§ **DATA EXTRACTS**
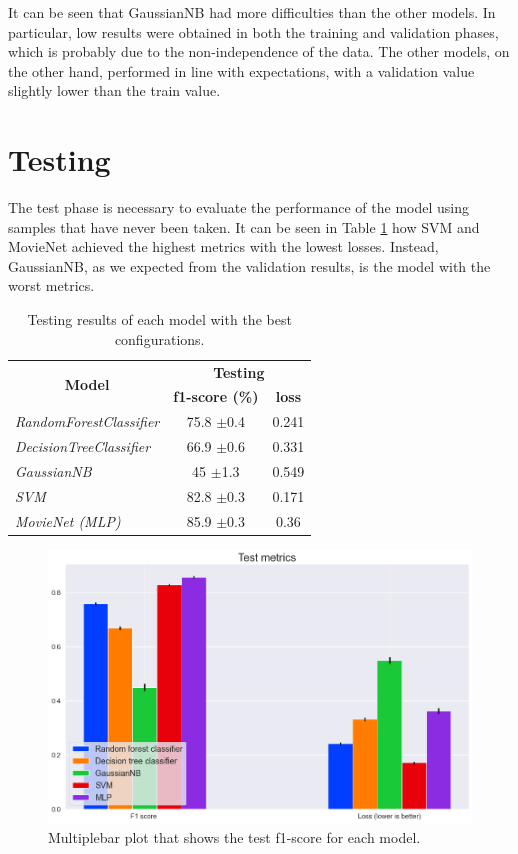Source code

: \documentclass[../main]{subfiles}
\begin{document}
It can be seen that GaussianNB had more difficulties than the other models.
In particular, low results were obtained in both the training and validation phases, which is probably due to the non-independence of the data.
The other models, on the other hand, performed in line with expectations, with a validation value slightly lower than the train value.

\section{Testing}
The test phase is necessary to evaluate the performance of the model using samples that have never been taken.
It can be seen in Table \ref{table:test_results} how SVM and MovieNet achieved the highest metrics with the lowest losses.
Instead, GaussianNB, as we expected from the validation results, is the model with the worst metrics.

\begin{table}[!ht]
    \center
    \begin{tabular}{|l|cc|}
        \hline
        \multicolumn{1}{|c|}{\multirow{2}{*}{\textbf{Model}}} & \multicolumn{2}{c|}{\textbf{Testing}}               \\
        \cline{2-3} 
        \multicolumn{1}{|c|}{}                                & \multicolumn{1}{c|}{\textbf{f1-score (\%)}} & \textbf{loss}  \\ 
        \hline
        \textit{RandomForestClassifier}                       & \multicolumn{1}{c|}{75.8 $\pm$0.4}             & 0.241 \\
        \hline
        \textit{DecisionTreeClassifier}                       & \multicolumn{1}{c|}{66.9 $\pm$0.6}                & 0.331  \\
        \hline
        \textit{GaussianNB}                                   & \multicolumn{1}{c|}{45 $\pm$1.3}                & 0.549 \\
        \hline
        \textit{SVM}                                          & \multicolumn{1}{c|}{82.8 $\pm$0.3}              & 0.171  \\
        \hline
        \textit{MovieNet (MLP)}                                     & \multicolumn{1}{c|}{85.9 $\pm$0.3}              & 0.36  \\ \hline
    \end{tabular}
    \caption{Testing results of each model with the best configurations.}
    \label{table:test_results}
\end{table}

\begin{figure}[!ht]
    \center
    \includegraphics[width=0.8\linewidth]{figures/test_metric_plot.png}
    \caption{Multiplebar plot that shows the test f1-score for each model.}
    \label{fig:test_metric_plot}
\end{figure}
\end{document}
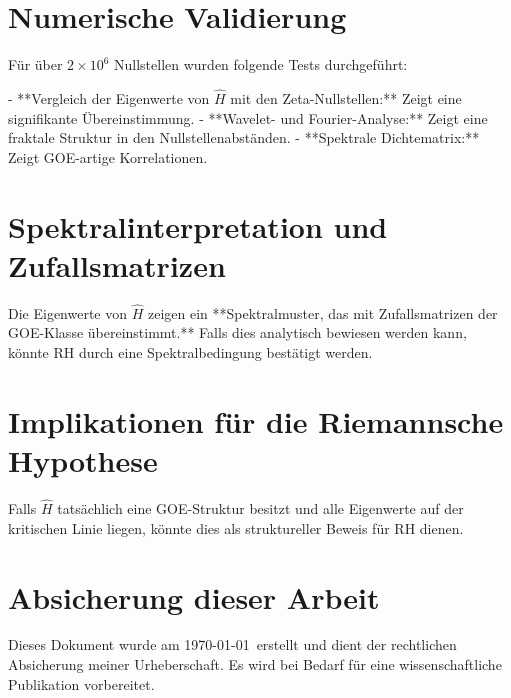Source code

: \documentclass[a4paper,12pt]{article}
\begin{document}
\section{Numerische Validierung}
Für über \( 2 \times 10^6 \) Nullstellen wurden folgende Tests durchgeführt:

- **Vergleich der Eigenwerte von \( \hat{H} \) mit den Zeta-Nullstellen:** Zeigt eine signifikante Übereinstimmung.  
- **Wavelet- und Fourier-Analyse:** Zeigt eine fraktale Struktur in den Nullstellenabständen.  
- **Spektrale Dichtematrix:** Zeigt GOE-artige Korrelationen.

\section{Spektralinterpretation und Zufallsmatrizen}
Die Eigenwerte von \( \hat{H} \) zeigen ein **Spektralmuster, das mit Zufallsmatrizen der GOE-Klasse übereinstimmt.**  
Falls dies analytisch bewiesen werden kann, könnte RH durch eine Spektralbedingung bestätigt werden.

\section{Implikationen für die Riemannsche Hypothese}
Falls \( \hat{H} \) tatsächlich eine GOE-Struktur besitzt und alle Eigenwerte auf der kritischen Linie liegen, könnte dies als struktureller Beweis für RH dienen.

\section{Absicherung dieser Arbeit}
Dieses Dokument wurde am \today\ erstellt und dient der rechtlichen Absicherung meiner Urheberschaft.  
Es wird bei Bedarf für eine wissenschaftliche Publikation vorbereitet.
\end{document}
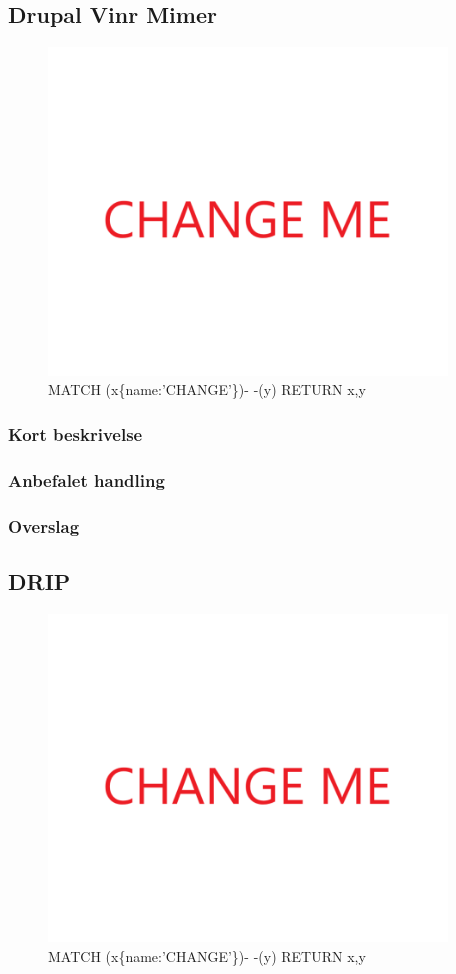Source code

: \documentclass{article}
\begin{document}
\subsection{Drupal Vinr Mimer}
\begin{figure}[h]
\includegraphics[width=300pt]{CHANGE.PNG}
\caption{MATCH (x\{name:'CHANGE'\})- -(y) RETURN x,y}
\end{figure}
\subsubsection{Kort beskrivelse}
\subsubsection{Anbefalet handling}
\subsubsection{Overslag}
\subsection{DRIP}
\begin{figure}[h]
\includegraphics[width=300pt]{CHANGE.PNG}
\caption{MATCH (x\{name:'CHANGE'\})- -(y) RETURN x,y}
\end{figure}
\end{document}
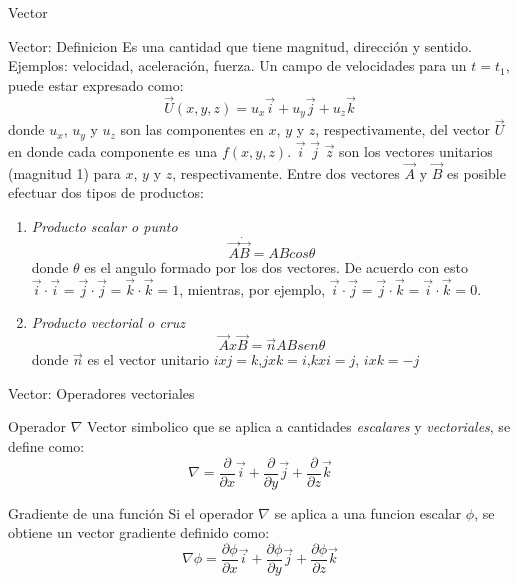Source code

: \documentclass [xcolor=svgnames, t] {beamer}
\begin{document}
\begin{frame}{Vector}
\begin{block}{Vector: Definicion}
Es una cantidad que tiene magnitud, direcci\'on y sentido. Ejemplos: velocidad, aceleraci\'on, fuerza. Un campo de velocidades para un $t=t_1$, puede estar expresado como:
$$
\vec{U}(x,y,z)=u_x \vec{i} + u_y \vec{j} + u_z \vec{k}
$$ 
donde $u_x$, $u_y$ y $u_z$ son las componentes en $x$, $y$ y $z$, respectivamente, del vector $\vec{U}$ en donde cada componente es una $f(x,y,z)$. $\vec{i}$ $\vec{j}$ $\vec{z}$ son los vectores unitarios (magnitud 1) para $x$, $y$ y $z$, respectivamente. 
Entre dos vectores $\vec{A}$ y $\vec{B}$ es posible efectuar dos tipos de productos:
\begin{enumerate}
\item \emph{Producto scalar o punto}
$$
\vec{A}\dot \vec{B} = ABcos \theta
$$
donde $\theta$ es el angulo formado por los dos vectores. De acuerdo con esto $\vec{i} \cdot \vec{i} = \vec{j} \cdot \vec{j}= \vec{k} \cdot \vec{k} = 1$, mientras, por ejemplo, $\vec{i} \cdot \vec{j} = \vec{j} \cdot \vec{k} =\vec{i} \cdot \vec{k} = 0$.
\item \emph{Producto vectorial o cruz}
$$
\vec{A} x \vec{B} = \vec{n}AB sen \theta
$$
donde $\vec{n}$ es el vector unitario $ixj=k$,$jxk=i$,$k x i = j$, $ixk=-j$ 
\end{enumerate}
\end{block}
\end{frame}


\begin{frame}{Vector: Operadores vectoriales}
\begin{block}{Operador $\nabla$}
Vector simbolico que se aplica a cantidades \emph{escalares} y \emph{vectoriales}, se define como:
\begin{equation}
\nabla = \frac{\partial }{\partial x}\vec{i} + \frac{\partial }{\partial y}\vec{j} + \frac{\partial }{\partial z}\vec{k}
\label{nb}
\end{equation}
\end{block}
\begin{block}{Gradiente de una funci\'on}
Si el operador $\nabla$ se aplica a una funcion escalar $\phi$, se obtiene un vector gradiente definido como:
\begin{equation}
\nabla \phi = \frac{\partial \phi}{\partial x}\vec{i} + \frac{\partial \phi}{\partial y}\vec{j} + \frac{\partial \phi}{\partial z}\vec{k}
\label{phi}
\end{equation}
\end{block}
\end{frame}
\end{document}
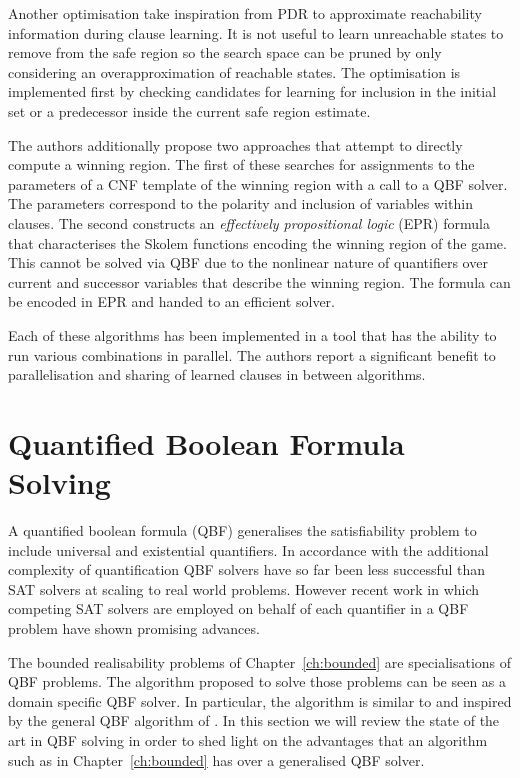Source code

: Another optimisation take inspiration from PDR to approximate reachability information during clause learning. It is not useful to learn unreachable states to remove from the safe region so the search space can be pruned by only considering an overapproximation of reachable states. The optimisation is implemented first by checking candidates for learning for inclusion in the initial set or a predecessor inside the current safe region estimate.

The authors additionally propose two approaches that attempt to directly compute a winning region. The first of these searches for assignments to the parameters of a CNF template of the winning region with a call to a QBF solver. The parameters correspond to the polarity and inclusion of variables within clauses. The second constructs an \emph{effectively propositional logic} (EPR) formula that characterises the Skolem functions encoding the winning region of the game. This cannot be solved via QBF due to the nonlinear nature of quantifiers over current and successor variables that describe the winning region. The formula can be encoded in EPR and handed to an efficient solver.

Each of these algorithms has been implemented in a tool that has the ability to run various combinations in parallel. The authors report a significant benefit to parallelisation and sharing of learned clauses in between algorithms.

\section{Quantified Boolean Formula Solving}

A quantified boolean formula (QBF) generalises the satisfiability problem to include universal and existential quantifiers. In accordance with the additional complexity of quantification QBF solvers have so far been less successful than SAT solvers at scaling to real world problems. However recent work in which competing SAT solvers are employed on behalf of each quantifier in a QBF problem have shown promising advances.

The bounded realisability problems of Chapter~\ref{ch:bounded} are specialisations of QBF problems. The algorithm proposed to solve those problems can be seen as a domain specific QBF solver. In particular, the algorithm is similar to and inspired by the general QBF algorithm of \cite{Janota12}. In this section we will review the state of the art in QBF solving in order to shed light on the advantages that an algorithm such as in Chapter~\ref{ch:bounded} has over a generalised QBF solver.

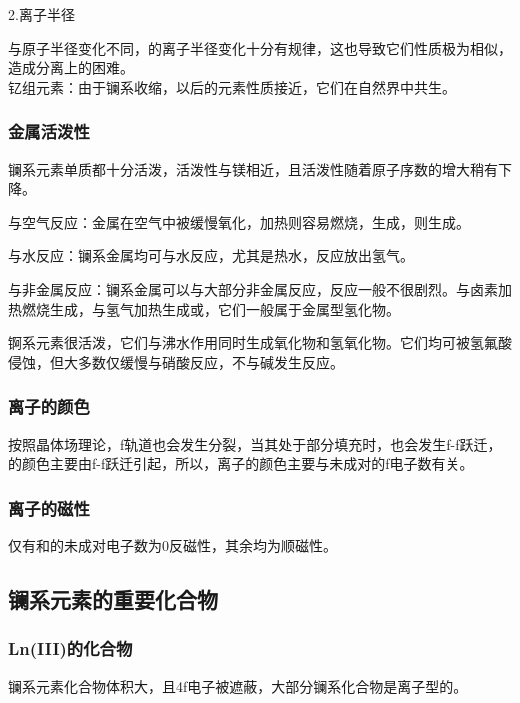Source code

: \documentclass[a4paper,UTF8]{article}
\begin{document}
2.离子半径

与原子半径变化不同，的离子半径变化十分有规律，这也导致它们性质极为相似，造成分离上的困难。\\

钇组元素：由于镧系收缩，以后的元素性质接近，它们在自然界中共生。\\

\subsubsection{金属活泼性}

镧系元素单质都十分活泼，活泼性与镁相近，且活泼性随着原子序数的增大稍有下降。

与空气反应：金属在空气中被缓慢氧化，加热则容易燃烧，生成，则生成。

与水反应：镧系金属均可与水反应，尤其是热水，反应放出氢气。

与非金属反应：镧系金属可以与大部分非金属反应，反应一般不很剧烈。与卤素加热燃烧生成，与氢气加热生成或，它们一般属于金属型氢化物。

锕系元素很活泼，它们与沸水作用同时生成氧化物和氢氧化物。它们均可被氢氟酸侵蚀，但大多数仅缓慢与硝酸反应，不与碱发生反应。

\subsubsection{离子的颜色}

按照晶体场理论，f轨道也会发生分裂，当其处于部分填充时，也会发生f-f跃迁，的颜色主要由f-f跃迁引起，所以，离子的颜色主要与未成对的f电子数有关。

\subsubsection{离子的磁性}

仅有和的未成对电子数为0反磁性，其余均为顺磁性。

\subsection{镧系元素的重要化合物}

\subsubsection{Ln(III)的化合物}

镧系元素化合物体积大，且4f电子被遮蔽，大部分镧系化合物是离子型的。
\end{document}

§ **GOAL OF THE EXERCISE**
Beginning at the line that contains "锕系元素很活泼，它们与沸水作", retype each line of the listing up to and including the last one, exactly as it stands, and nothing else.

§ **FINISHED EXERCISE**
锕系元素很活泼，它们与沸水作用同时生成氧化物和氢氧化物。它们均可被氢氟酸侵蚀，但大多数仅缓慢与硝酸反应，不与碱发生反应。

\subsubsection{离子的颜色}

按照晶体场理论，f轨道也会发生分裂，当其处于部分填充时，也会发生f-f跃迁，的颜色主要由f-f跃迁引起，所以，离子的颜色主要与未成对的f电子数有关。

\subsubsection{离子的磁性}

仅有和的未成对电子数为0反磁性，其余均为顺磁性。

\subsection{镧系元素的重要化合物}

\subsubsection{Ln(III)的化合物}

镧系元素化合物体积大，且4f电子被遮蔽，大部分镧系化合物是离子型的。
\end{document}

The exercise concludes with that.